Distanza e tempo di percorrenza
🕒 Tempo di percorrenza: 30 minuti
📏 Distanza: 18,90 km
Navigazione GPS
📍 Come arrivare con Google Maps
📍 Come arrivare con Apple Maps
ℹ️ Nota importante
Le indicazioni fornite sono state verificate alla data del rilievo dell’itinerario. Prima della partenza, è consigliabile verificare eventuali variazioni del percorso. Per ottenere indicazioni aggiornate e dettagliate, si consiglia l’uso di Google Maps o Apple Maps.
Introduzione
Itinerario che risale il vallone tra Sassa e il Colle di Carisé, tra pascoli d'alta quota, alpeggi e radi boschi di larice, fino alla cresta erbosa che ospita il Rifugio Coda. L'intero percorso coincide con il tracciato del Tor des Géants, che lungo l'Alta Via 1 sconfina brevemente in Piemonte proprio in questo tratto, toccando il Rifugio Coda prima di proseguire verso il Passo della Sella. Il percorso tocca il Plan des Sorcières, un pianoro dove diverse rocce piatte a filo di prato conservano coppelle di varie dimensioni e di età molto antica: secondo la leggenda popolare, era il luogo dove le streghe (sourcières) si riunivano in sabba, e proprio a questa tradizione il pianoro deve il nome.
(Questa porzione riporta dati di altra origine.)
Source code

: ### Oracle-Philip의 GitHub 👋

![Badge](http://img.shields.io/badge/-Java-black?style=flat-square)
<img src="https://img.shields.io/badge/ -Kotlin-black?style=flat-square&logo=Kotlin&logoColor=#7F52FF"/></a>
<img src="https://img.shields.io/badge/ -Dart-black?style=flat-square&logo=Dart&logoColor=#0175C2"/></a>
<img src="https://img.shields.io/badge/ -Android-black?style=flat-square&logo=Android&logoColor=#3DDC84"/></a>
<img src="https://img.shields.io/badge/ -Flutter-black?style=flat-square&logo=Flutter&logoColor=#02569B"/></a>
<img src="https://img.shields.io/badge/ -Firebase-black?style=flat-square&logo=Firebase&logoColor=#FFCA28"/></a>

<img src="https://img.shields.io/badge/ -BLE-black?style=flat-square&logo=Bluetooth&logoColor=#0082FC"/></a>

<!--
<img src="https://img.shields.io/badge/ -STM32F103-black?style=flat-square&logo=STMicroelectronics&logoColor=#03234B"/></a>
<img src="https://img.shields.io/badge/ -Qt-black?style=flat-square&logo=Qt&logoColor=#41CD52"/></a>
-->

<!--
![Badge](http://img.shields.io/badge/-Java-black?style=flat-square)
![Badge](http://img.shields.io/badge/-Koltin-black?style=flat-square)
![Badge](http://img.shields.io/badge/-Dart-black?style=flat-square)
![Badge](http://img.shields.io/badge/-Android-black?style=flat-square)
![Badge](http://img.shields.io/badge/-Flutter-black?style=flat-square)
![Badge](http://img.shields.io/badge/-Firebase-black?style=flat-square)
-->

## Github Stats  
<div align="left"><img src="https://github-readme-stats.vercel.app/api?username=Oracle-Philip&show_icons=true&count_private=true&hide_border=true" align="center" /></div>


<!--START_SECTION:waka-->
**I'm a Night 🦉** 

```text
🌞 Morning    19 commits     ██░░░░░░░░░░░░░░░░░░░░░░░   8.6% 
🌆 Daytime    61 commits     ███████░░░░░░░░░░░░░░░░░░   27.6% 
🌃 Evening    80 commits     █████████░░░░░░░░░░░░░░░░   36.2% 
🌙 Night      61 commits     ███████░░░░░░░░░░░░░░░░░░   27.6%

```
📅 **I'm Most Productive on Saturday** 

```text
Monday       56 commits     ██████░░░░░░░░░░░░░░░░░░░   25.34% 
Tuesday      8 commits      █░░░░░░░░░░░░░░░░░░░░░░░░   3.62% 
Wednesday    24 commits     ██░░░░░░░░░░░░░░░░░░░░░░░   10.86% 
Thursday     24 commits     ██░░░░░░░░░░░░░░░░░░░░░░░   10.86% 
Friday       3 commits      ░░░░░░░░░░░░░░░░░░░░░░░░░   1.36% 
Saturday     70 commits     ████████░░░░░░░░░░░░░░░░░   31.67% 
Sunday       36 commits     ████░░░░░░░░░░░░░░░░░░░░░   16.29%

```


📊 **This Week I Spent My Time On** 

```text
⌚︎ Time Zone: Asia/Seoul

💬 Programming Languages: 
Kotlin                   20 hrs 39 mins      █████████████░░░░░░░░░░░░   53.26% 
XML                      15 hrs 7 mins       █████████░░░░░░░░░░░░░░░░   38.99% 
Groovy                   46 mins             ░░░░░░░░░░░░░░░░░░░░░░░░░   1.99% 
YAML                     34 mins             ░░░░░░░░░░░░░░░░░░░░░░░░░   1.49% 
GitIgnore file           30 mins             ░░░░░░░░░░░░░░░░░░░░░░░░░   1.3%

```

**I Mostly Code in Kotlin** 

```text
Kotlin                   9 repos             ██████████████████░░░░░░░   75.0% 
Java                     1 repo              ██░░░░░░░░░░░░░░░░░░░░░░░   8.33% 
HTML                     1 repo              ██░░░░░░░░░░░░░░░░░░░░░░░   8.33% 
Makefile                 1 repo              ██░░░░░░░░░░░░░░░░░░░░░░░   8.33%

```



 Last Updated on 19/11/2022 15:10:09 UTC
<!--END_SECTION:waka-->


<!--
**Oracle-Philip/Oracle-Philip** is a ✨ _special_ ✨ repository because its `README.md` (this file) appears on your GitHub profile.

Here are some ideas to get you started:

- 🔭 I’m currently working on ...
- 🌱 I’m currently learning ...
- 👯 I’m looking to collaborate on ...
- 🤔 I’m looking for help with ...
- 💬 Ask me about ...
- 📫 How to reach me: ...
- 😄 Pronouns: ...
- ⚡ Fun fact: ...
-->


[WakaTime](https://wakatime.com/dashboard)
Superato il Colle Portola, con vista sulla sagoma del Mont Mars, il sentiero prosegue a mezza costa fino a incontrare il tracciato proveniente da Fontainemore e risalire al Colle di Carisé, crocevia tra la Gran Traversata delle Alpi e l'Alta Via Alpi Biellesi; da qui, già in territorio piemontese, l'ultimo tratto segue il crinale erboso, con un breve intaglio roccioso, fino al rifugio.
Il periodo consigliato va dall'estate a inizio autunno.
Percorso di carattere T2, con dislivello e sviluppo contenuti ma continui; nessun tratto esposto segnalato nella relazione.
Descrizione
0h00' 0,00km Imboccare il sentiero nei pressi delle paline e iniziare a risalire il pascolo, raggiungendo rapidamente i caseggiati di Sassa (1.433m). Proseguire oltre l'alpeggio con una diagonale ascendente, attraverso macchie di larice (Larix decidua), incrociando un paio di volte la strada poderale, quindi seguire il sentiero che risale i pascoli fino a incrociare la poderale nei pressi di La-Praz-de-Bosc (1.736m).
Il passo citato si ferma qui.